Opinion: Marine Le Pen the 'farmers friend' will be back to fight another day
I have long ago forgot the name of that once idyllic French village.
But I do remember it had a large bar-cum-bookie office, two big restaurants, a superb old fashioned hardware shop, a tobacconist/newsagent, a manly-looking barbershop, and a very large bakery.
But the thing about it was all of these businesses were closed and shuttered. The verdigris on the shutters and the weeds rampantly spreading in the guttering told us these had been closed for years.
The only functioning commerce was a small bar in the corner which opened for a few hours, four days per week. This plight of this village, a 40-minute drive from the scenic coastal town of St Brieuc, is replicated all across rural France as local farm economies struggle.
I had rented the house for a fortnight from an Englishman. Many of the houses in the once prosperous village square were holiday lets. The bulk of shopping was done in the Le Clerc hypermarket in St Brieuc which sold everything you could ever imagine - and many things you could not.

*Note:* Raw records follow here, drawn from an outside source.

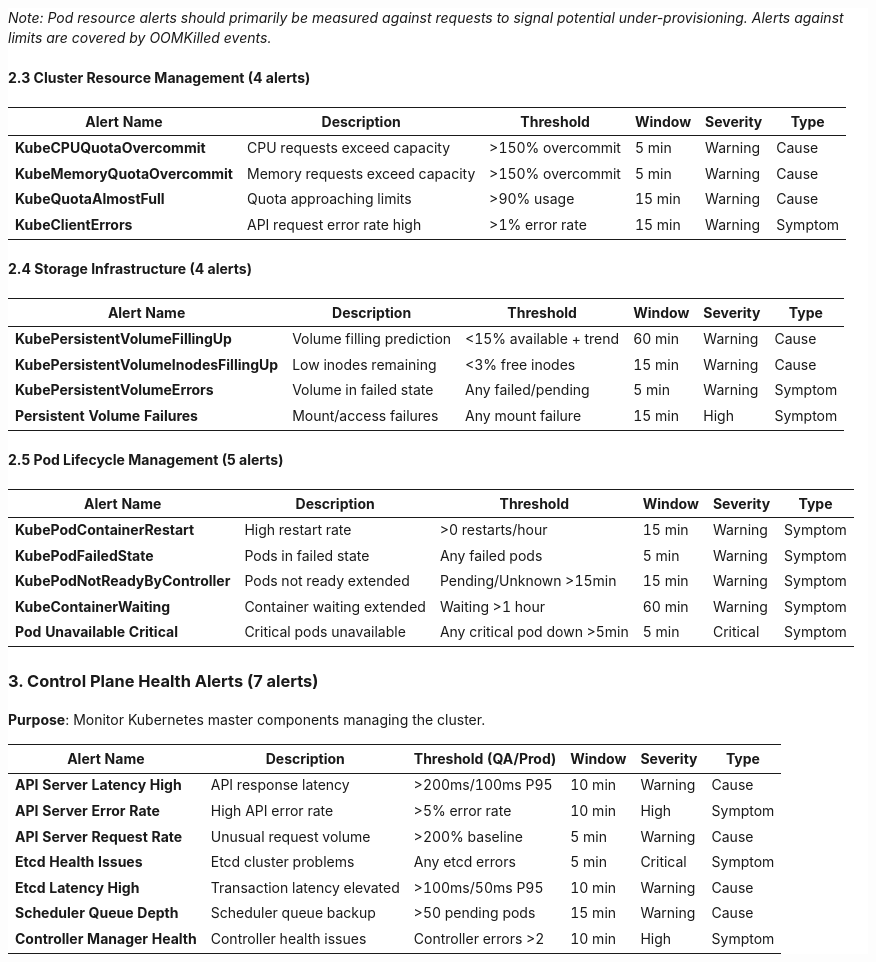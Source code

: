 *Note: Pod resource alerts should primarily be measured against requests to signal potential under-provisioning. Alerts against limits are covered by OOMKilled events.*

#### 2.3 Cluster Resource Management (4 alerts)
| Alert Name                    | Description                     | Threshold        | Window | Severity | Type    |
| ----------------------------- | ------------------------------- | ---------------- | ------ | -------- | ------- |
| **KubeCPUQuotaOvercommit**    | CPU requests exceed capacity    | >150% overcommit | 5 min  | Warning  | Cause   |
| **KubeMemoryQuotaOvercommit** | Memory requests exceed capacity | >150% overcommit | 5 min  | Warning  | Cause   |
| **KubeQuotaAlmostFull**       | Quota approaching limits        | >90% usage       | 15 min | Warning  | Cause   |
| **KubeClientErrors**          | API request error rate high     | >1% error rate   | 15 min | Warning  | Symptom |

#### 2.4 Storage Infrastructure (4 alerts)
| Alert Name                              | Description               | Threshold              | Window | Severity | Type    |
| --------------------------------------- | ------------------------- | ---------------------- | ------ | -------- | ------- |
| **KubePersistentVolumeFillingUp**       | Volume filling prediction | <15% available + trend | 60 min | Warning  | Cause   |
| **KubePersistentVolumeInodesFillingUp** | Low inodes remaining      | <3% free inodes        | 15 min | Warning  | Cause   |
| **KubePersistentVolumeErrors**          | Volume in failed state    | Any failed/pending     | 5 min  | Warning  | Symptom |
| **Persistent Volume Failures**          | Mount/access failures     | Any mount failure      | 15 min | High     | Symptom |

#### 2.5 Pod Lifecycle Management (5 alerts)
| Alert Name                      | Description                | Threshold                   | Window | Severity | Type    |
| ------------------------------- | -------------------------- | --------------------------- | ------ | -------- | ------- |
| **KubePodContainerRestart**     | High restart rate          | >0 restarts/hour            | 15 min | Warning  | Symptom |
| **KubePodFailedState**          | Pods in failed state       | Any failed pods             | 5 min  | Warning  | Symptom |
| **KubePodNotReadyByController** | Pods not ready extended    | Pending/Unknown >15min      | 15 min | Warning  | Symptom |
| **KubeContainerWaiting**        | Container waiting extended | Waiting >1 hour             | 60 min | Warning  | Symptom |
| **Pod Unavailable Critical**    | Critical pods unavailable  | Any critical pod down >5min | 5 min  | Critical | Symptom |


### 3. Control Plane Health Alerts (7 alerts)
**Purpose**: Monitor Kubernetes master components managing the cluster.

| Alert Name                    | Description                  | Threshold (QA/Prod)  | Window | Severity | Type    |
| ----------------------------- | ---------------------------- | -------------------- | ------ | -------- | ------- |
| **API Server Latency High**   | API response latency         | >200ms/100ms P95     | 10 min | Warning  | Cause   |
| **API Server Error Rate**     | High API error rate          | >5% error rate       | 10 min | High     | Symptom |
| **API Server Request Rate**   | Unusual request volume       | >200% baseline       | 5 min  | Warning  | Cause   |
| **Etcd Health Issues**        | Etcd cluster problems        | Any etcd errors      | 5 min  | Critical | Symptom |
| **Etcd Latency High**         | Transaction latency elevated | >100ms/50ms P95      | 10 min | Warning  | Cause   |
| **Scheduler Queue Depth**     | Scheduler queue backup       | >50 pending pods     | 15 min | Warning  | Cause   |
| **Controller Manager Health** | Controller health issues     | Controller errors >2 | 10 min | High     | Symptom |
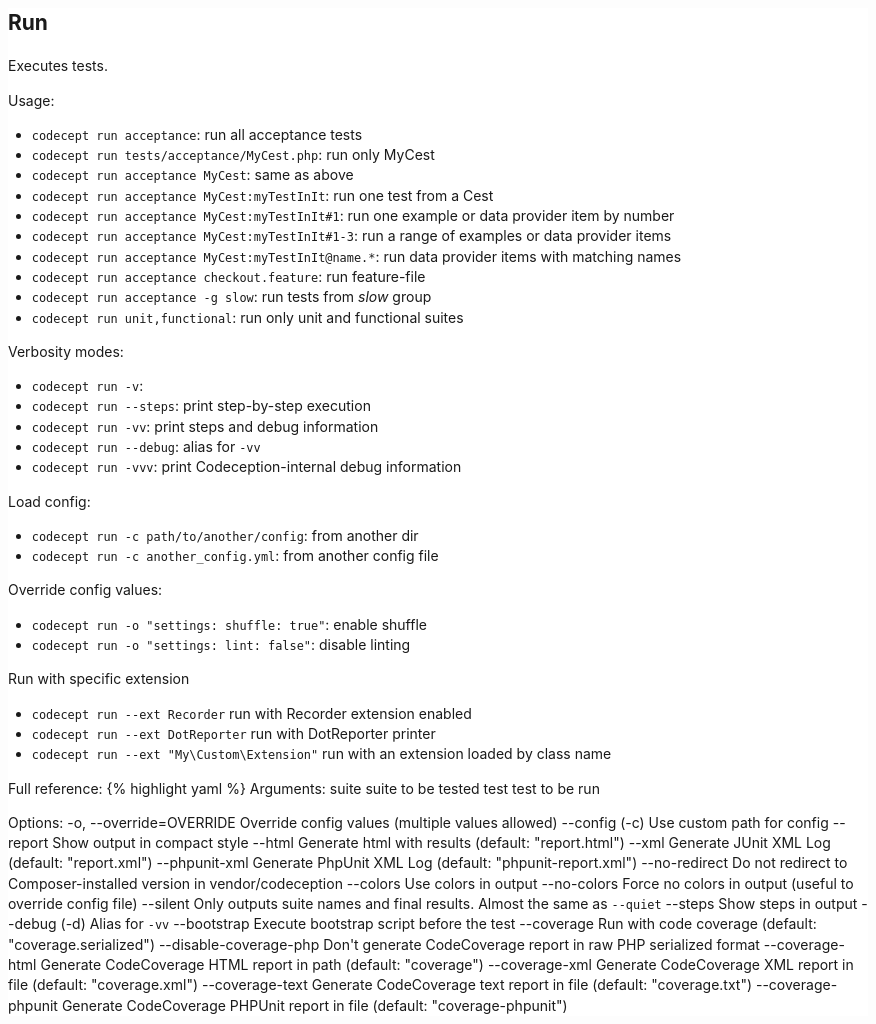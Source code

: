 


## Run

Executes tests.

Usage:

* `codecept run acceptance`: run all acceptance tests
* `codecept run tests/acceptance/MyCest.php`: run only MyCest
* `codecept run acceptance MyCest`: same as above
* `codecept run acceptance MyCest:myTestInIt`: run one test from a Cest
* `codecept run acceptance MyCest:myTestInIt#1`: run one example or data provider item by number
* `codecept run acceptance MyCest:myTestInIt#1-3`: run a range of examples or data provider items
* `codecept run acceptance MyCest:myTestInIt@name.*`: run data provider items with matching names
* `codecept run acceptance checkout.feature`: run feature-file
* `codecept run acceptance -g slow`: run tests from *slow* group
* `codecept run unit,functional`: run only unit and functional suites

Verbosity modes:

* `codecept run -v`:
* `codecept run --steps`: print step-by-step execution
* `codecept run -vv`: print steps and debug information
* `codecept run --debug`: alias for `-vv`
* `codecept run -vvv`: print Codeception-internal debug information

Load config:

* `codecept run -c path/to/another/config`: from another dir
* `codecept run -c another_config.yml`: from another config file

Override config values:

* `codecept run -o "settings: shuffle: true"`: enable shuffle
* `codecept run -o "settings: lint: false"`: disable linting

Run with specific extension

* `codecept run --ext Recorder` run with Recorder extension enabled
* `codecept run --ext DotReporter` run with DotReporter printer
* `codecept run --ext "My\Custom\Extension"` run with an extension loaded by class name

Full reference:
{% highlight yaml %}
Arguments:
 suite                 suite to be tested
 test                  test to be run

Options:
 -o, --override=OVERRIDE Override config values (multiple values allowed)
 --config (-c)          Use custom path for config
 --report               Show output in compact style
 --html                 Generate html with results (default: "report.html")
 --xml                  Generate JUnit XML Log (default: "report.xml")
 --phpunit-xml          Generate PhpUnit XML Log (default: "phpunit-report.xml")
 --no-redirect          Do not redirect to Composer-installed version in vendor/codeception
 --colors               Use colors in output
 --no-colors            Force no colors in output (useful to override config file)
 --silent               Only outputs suite names and final results. Almost the same as `--quiet`
 --steps                Show steps in output
 --debug (-d)           Alias for `-vv`
 --bootstrap            Execute bootstrap script before the test
 --coverage             Run with code coverage (default: "coverage.serialized")
 --disable-coverage-php Don't generate CodeCoverage report in raw PHP serialized format
 --coverage-html        Generate CodeCoverage HTML report in path (default: "coverage")
 --coverage-xml         Generate CodeCoverage XML report in file (default: "coverage.xml")
 --coverage-text        Generate CodeCoverage text report in file (default: "coverage.txt")
 --coverage-phpunit     Generate CodeCoverage PHPUnit report in file (default: "coverage-phpunit")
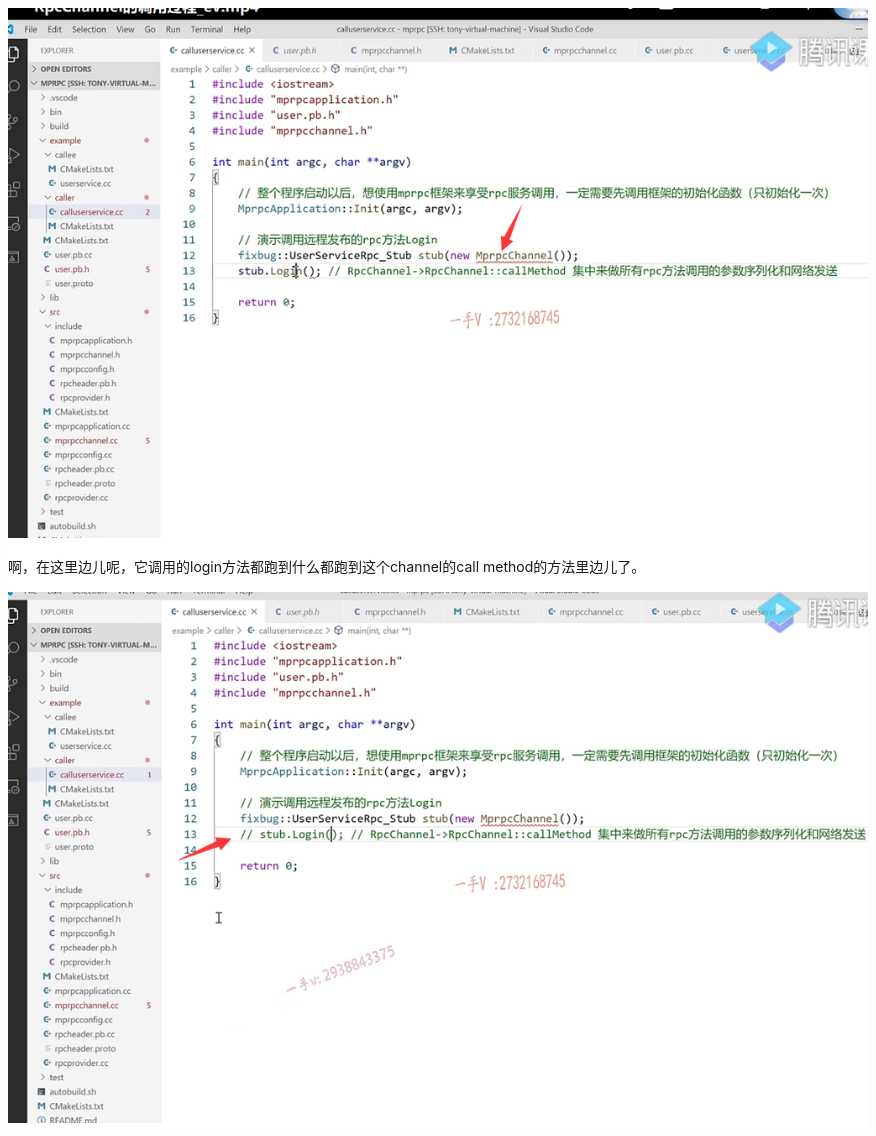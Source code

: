 ![image-20230806223942211](image/image-20230806223942211.png)



啊，在这里边儿呢，它调用的login方法都跑到什么都跑到这个channel的call method的方法里边儿了。

![image-20230806224015916](image/image-20230806224015916.png)
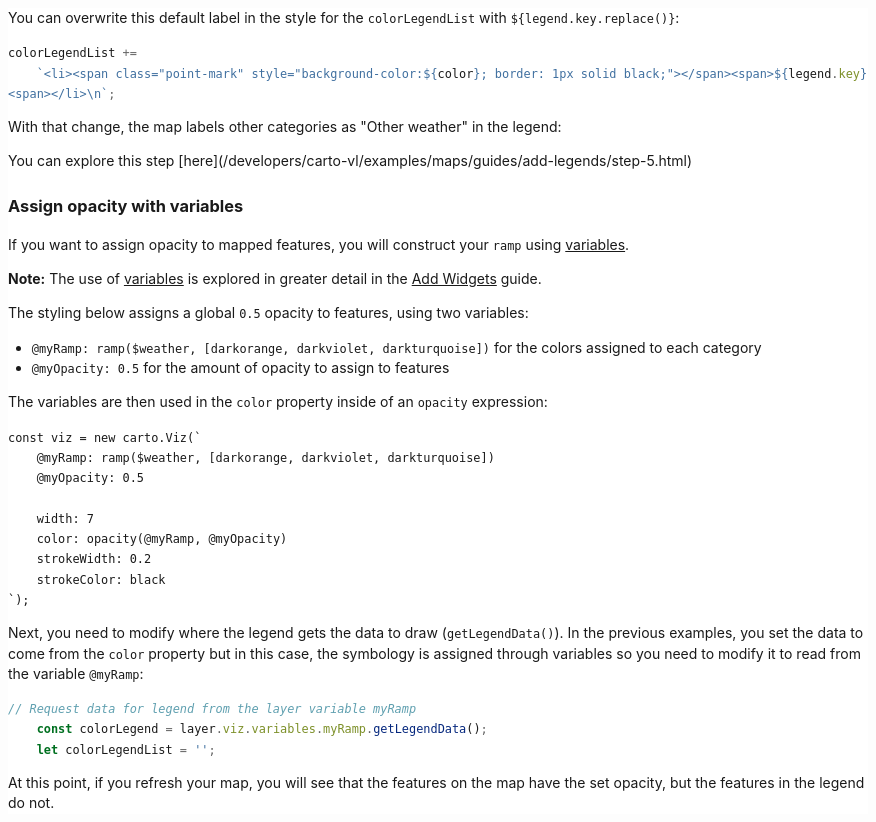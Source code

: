 You can overwrite this default label in the style for the `colorLegendList` with `${legend.key.replace()}`:

```js
colorLegendList +=
    `<li><span class="point-mark" style="background-color:${color}; border: 1px solid black;"></span><span>${legend.key}<span></li>\n`;
```

With that change, the map labels other categories as "Other weather" in the legend:

<div class="example-map">
    <iframe
        id="accidents-all-top-legend"
        src="/developers/carto-vl/examples/maps/guides/add-legends/step-5.html"
        width="100%"
        height="500"
        style="margin: 20px auto !important"
        frameBorder="0">
    </iframe>
</div>
You can explore this step [here](/developers/carto-vl/examples/maps/guides/add-legends/step-5.html)

### Assign opacity with variables

If you want to assign opacity to mapped features, you will construct your `ramp` using [variables](/developers/carto-vl/guides/Glossary/#variables).

**Note:**
The use of [variables](/developers/carto-vl/guides/Glossary/#variables) is explored in greater detail in the [Add Widgets](/developers/carto-vl/guides/add-widgets/) guide.

The styling below assigns a global `0.5` opacity to features, using two variables:
* `@myRamp: ramp($weather, [darkorange, darkviolet, darkturquoise])` for the colors assigned to each category
* `@myOpacity: 0.5` for the amount of opacity to assign to features

The variables are then used in the `color` property inside of an `opacity` expression:

```CARTO_VL_Viz
const viz = new carto.Viz(`
    @myRamp: ramp($weather, [darkorange, darkviolet, darkturquoise])
    @myOpacity: 0.5

    width: 7
    color: opacity(@myRamp, @myOpacity)
    strokeWidth: 0.2
    strokeColor: black
`);
```

Next, you need to modify where the legend gets the data to draw (`getLegendData()`). In the previous examples, you set the data to come from the `color` property but in this case, the symbology is assigned through variables so you need to modify it to read from the variable `@myRamp`:

```js
// Request data for legend from the layer variable myRamp
    const colorLegend = layer.viz.variables.myRamp.getLegendData();
    let colorLegendList = '';
```
At this point, if you refresh your map, you will see that the features on the map have the set opacity, but the features in the legend do not.
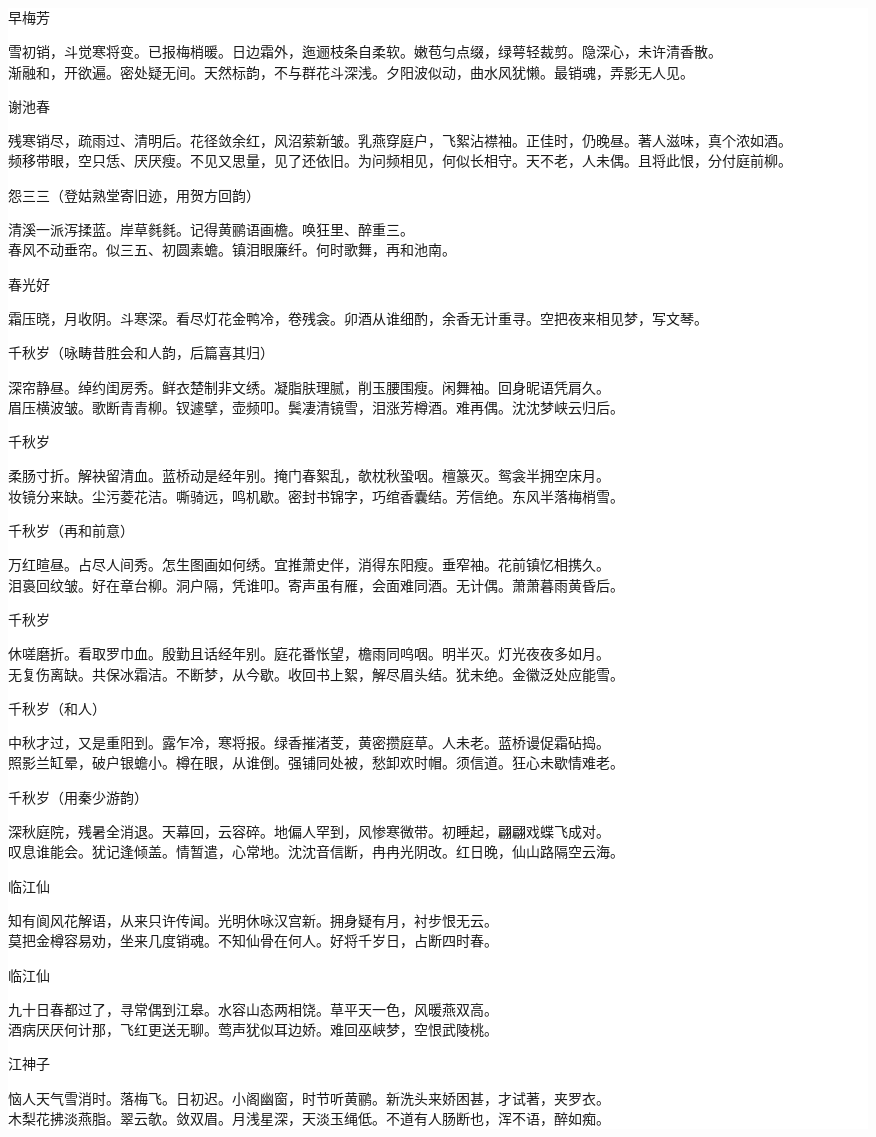 早梅芳  

雪初销，斗觉寒将变。已报梅梢暖。日边霜外，迤逦枝条自柔软。嫩苞匀点缀，绿萼轻裁剪。隐深心，未许清香散。  
渐融和，开欲遍。密处疑无间。天然标韵，不与群花斗深浅。夕阳波似动，曲水风犹懒。最销魂，弄影无人见。  

谢池春  

残寒销尽，疏雨过、清明后。花径敛余红，风沼萦新皱。乳燕穿庭户，飞絮沾襟袖。正佳时，仍晚昼。著人滋味，真个浓如酒。  
频移带眼，空只恁、厌厌瘦。不见又思量，见了还依旧。为问频相见，何似长相守。天不老，人未偶。且将此恨，分付庭前柳。  

怨三三（登姑熟堂寄旧迹，用贺方回韵）  

清溪一派泻揉蓝。岸草毵毵。记得黄鹂语画檐。唤狂里、醉重三。  
春风不动垂帘。似三五、初圆素蟾。镇泪眼廉纤。何时歌舞，再和池南。  

春光好  

霜压晓，月收阴。斗寒深。看尽灯花金鸭冷，卷残衾。卯酒从谁细酌，余香无计重寻。空把夜来相见梦，写文琴。  

千秋岁（咏畴昔胜会和人韵，后篇喜其归）  

深帘静昼。绰约闺房秀。鲜衣楚制非文绣。凝脂肤理腻，削玉腰围瘦。闲舞袖。回身昵语凭肩久。  
眉压横波皱。歌断青青柳。钗遽擘，壶频叩。鬓凄清镜雪，泪涨芳樽酒。难再偶。沈沈梦峡云归后。  

千秋岁  

柔肠寸折。解袂留清血。蓝桥动是经年别。掩门春絮乱，欹枕秋蛩咽。檀篆灭。鸳衾半拥空床月。  
妆镜分来缺。尘污菱花洁。嘶骑远，鸣机歇。密封书锦字，巧绾香囊结。芳信绝。东风半落梅梢雪。  

千秋岁（再和前意）  

万红暄昼。占尽人间秀。怎生图画如何绣。宜推萧史伴，消得东阳瘦。垂窄袖。花前镇忆相携久。  
泪裛回纹皱。好在章台柳。洞户隔，凭谁叩。寄声虽有雁，会面难同酒。无计偶。萧萧暮雨黄昏后。  

千秋岁  

休嗟磨折。看取罗巾血。殷勤且话经年别。庭花番怅望，檐雨同呜咽。明半灭。灯光夜夜多如月。  
无复伤离缺。共保冰霜洁。不断梦，从今歇。收回书上絮，解尽眉头结。犹未绝。金徽泛处应能雪。  

千秋岁（和人）  

中秋才过，又是重阳到。露乍冷，寒将报。绿香摧渚芰，黄密攒庭草。人未老。蓝桥谩促霜砧捣。  
照影兰缸晕，破户银蟾小。樽在眼，从谁倒。强铺同处被，愁卸欢时帽。须信道。狂心未歇情难老。  

千秋岁（用秦少游韵）  

深秋庭院，残暑全消退。天幕回，云容碎。地偏人罕到，风惨寒微带。初睡起，翩翩戏蝶飞成对。  
叹息谁能会。犹记逢倾盖。情暂遣，心常地。沈沈音信断，冉冉光阴改。红日晚，仙山路隔空云海。  

临江仙  

知有阆风花解语，从来只许传闻。光明休咏汉宫新。拥身疑有月，衬步恨无云。  
莫把金樽容易劝，坐来几度销魂。不知仙骨在何人。好将千岁日，占断四时春。  

临江仙  

九十日春都过了，寻常偶到江皋。水容山态两相饶。草平天一色，风暖燕双高。  
酒病厌厌何计那，飞红更送无聊。莺声犹似耳边娇。难回巫峡梦，空恨武陵桃。  

江神子  

恼人天气雪消时。落梅飞。日初迟。小阁幽窗，时节听黄鹂。新洗头来娇困甚，才试著，夹罗衣。  
木梨花拂淡燕脂。翠云欹。敛双眉。月浅星深，天淡玉绳低。不道有人肠断也，浑不语，醉如痴。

Clearly, that was more than a clue as to why all those village businesses had shut up shop. We have our share of this in every other village, and many strong market towns, across Ireland. The extent of this phenomenon in France is hopefully not a vision of our rural future here.
Seeing this level of desertification across many parts of France, I was not surprised that the Front National's Marine Le Pen had huge rural support. It is estimated that four out of 10 French farmers backed her in Sunday's presidential election.
Do not get me wrong here. I'm convinced that, from an Irish standpoint, the only positive outcome was a win for the Europhile, Emmanuel Macron. A win for Marine Le Pen would have called into question the continued existence of the European Union which is the cornerstone of Irish prosperity.